Records excerpted from a collection:
■ ■ ■ ■ ■ ■ ■

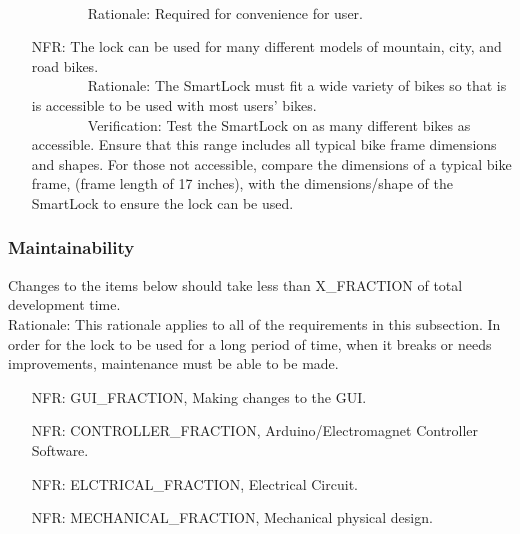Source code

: \documentclass[12pt]{article}
\newcounter{nfrnum} %
\begin{document}
\begin{itemize}
\\ \-\ \-\ \-\ \-\ \-\ \-\ \-\ \-\ Rationale: Required for convenience for user. 
\item[NFR\refstepcounter{nfrnum}\thenfrnum\label{NFRModels}:] The lock can be used for many different models of mountain, city, and road bikes. 
\\ \-\ \-\ \-\ \-\ \-\ \-\ \-\ \-\ Rationale: The SmartLock must fit a wide variety of bikes so that is is accessible to be used with most users' bikes.
\\ \-\ \-\ \-\ \-\ \-\ \-\ \-\ \-\ Verification: Test the SmartLock on as many different bikes as accessible. Ensure that this range includes all typical bike frame dimensions and shapes. For those not accessible, compare the dimensions of a typical bike frame, (frame length of 17 inches), with the dimensions/shape of the SmartLock to ensure the lock can be used. 
\end{itemize}

\subsubsection{Maintainability}
Changes to the items below should take less than X\_FRACTION of total development time.
\\ Rationale: This rationale applies to all of the requirements in this subsection. In order for the lock to be used for a long period of time, when it breaks or needs improvements, maintenance must be able to be made. 
\begin{itemize}
\setlength{\itemindent}{.5in}
\item[NFR\refstepcounter{nfrnum}\thenfrnum\label{NFRGUI}:] GUI\_FRACTION, Making changes to the GUI.
\item[NFR\refstepcounter{nfrnum}\thenfrnum\label{NFRController}:] CONTROLLER\_FRACTION, Arduino/Electromagnet Controller Software.
\item[NFR\refstepcounter{nfrnum}\thenfrnum\label{NFRCircuit}:] ELCTRICAL\_FRACTION, Electrical Circuit.
\item[NFR\refstepcounter{nfrnum}\thenfrnum\label{NFRMech}:] MECHANICAL\_FRACTION, Mechanical physical design.
\end{itemize}
\end{document}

■ ■ ■ ■ ■ ■ ■

EXERCISE: Print exactly, and only, the lines from the line containing "and road bikes." through the final line of the records, both included.

ANSWER:
\item[NFR\refstepcounter{nfrnum}\thenfrnum\label{NFRModels}:] The lock can be used for many different models of mountain, city, and road bikes. 
\\ \-\ \-\ \-\ \-\ \-\ \-\ \-\ \-\ Rationale: The SmartLock must fit a wide variety of bikes so that is is accessible to be used with most users' bikes.
\\ \-\ \-\ \-\ \-\ \-\ \-\ \-\ \-\ Verification: Test the SmartLock on as many different bikes as accessible. Ensure that this range includes all typical bike frame dimensions and shapes. For those not accessible, compare the dimensions of a typical bike frame, (frame length of 17 inches), with the dimensions/shape of the SmartLock to ensure the lock can be used. 
\end{itemize}

\subsubsection{Maintainability}
Changes to the items below should take less than X\_FRACTION of total development time.
\\ Rationale: This rationale applies to all of the requirements in this subsection. In order for the lock to be used for a long period of time, when it breaks or needs improvements, maintenance must be able to be made. 
\begin{itemize}
\setlength{\itemindent}{.5in}
\item[NFR\refstepcounter{nfrnum}\thenfrnum\label{NFRGUI}:] GUI\_FRACTION, Making changes to the GUI.
\item[NFR\refstepcounter{nfrnum}\thenfrnum\label{NFRController}:] CONTROLLER\_FRACTION, Arduino/Electromagnet Controller Software.
\item[NFR\refstepcounter{nfrnum}\thenfrnum\label{NFRCircuit}:] ELCTRICAL\_FRACTION, Electrical Circuit.
\item[NFR\refstepcounter{nfrnum}\thenfrnum\label{NFRMech}:] MECHANICAL\_FRACTION, Mechanical physical design.
\end{itemize}
\end{document}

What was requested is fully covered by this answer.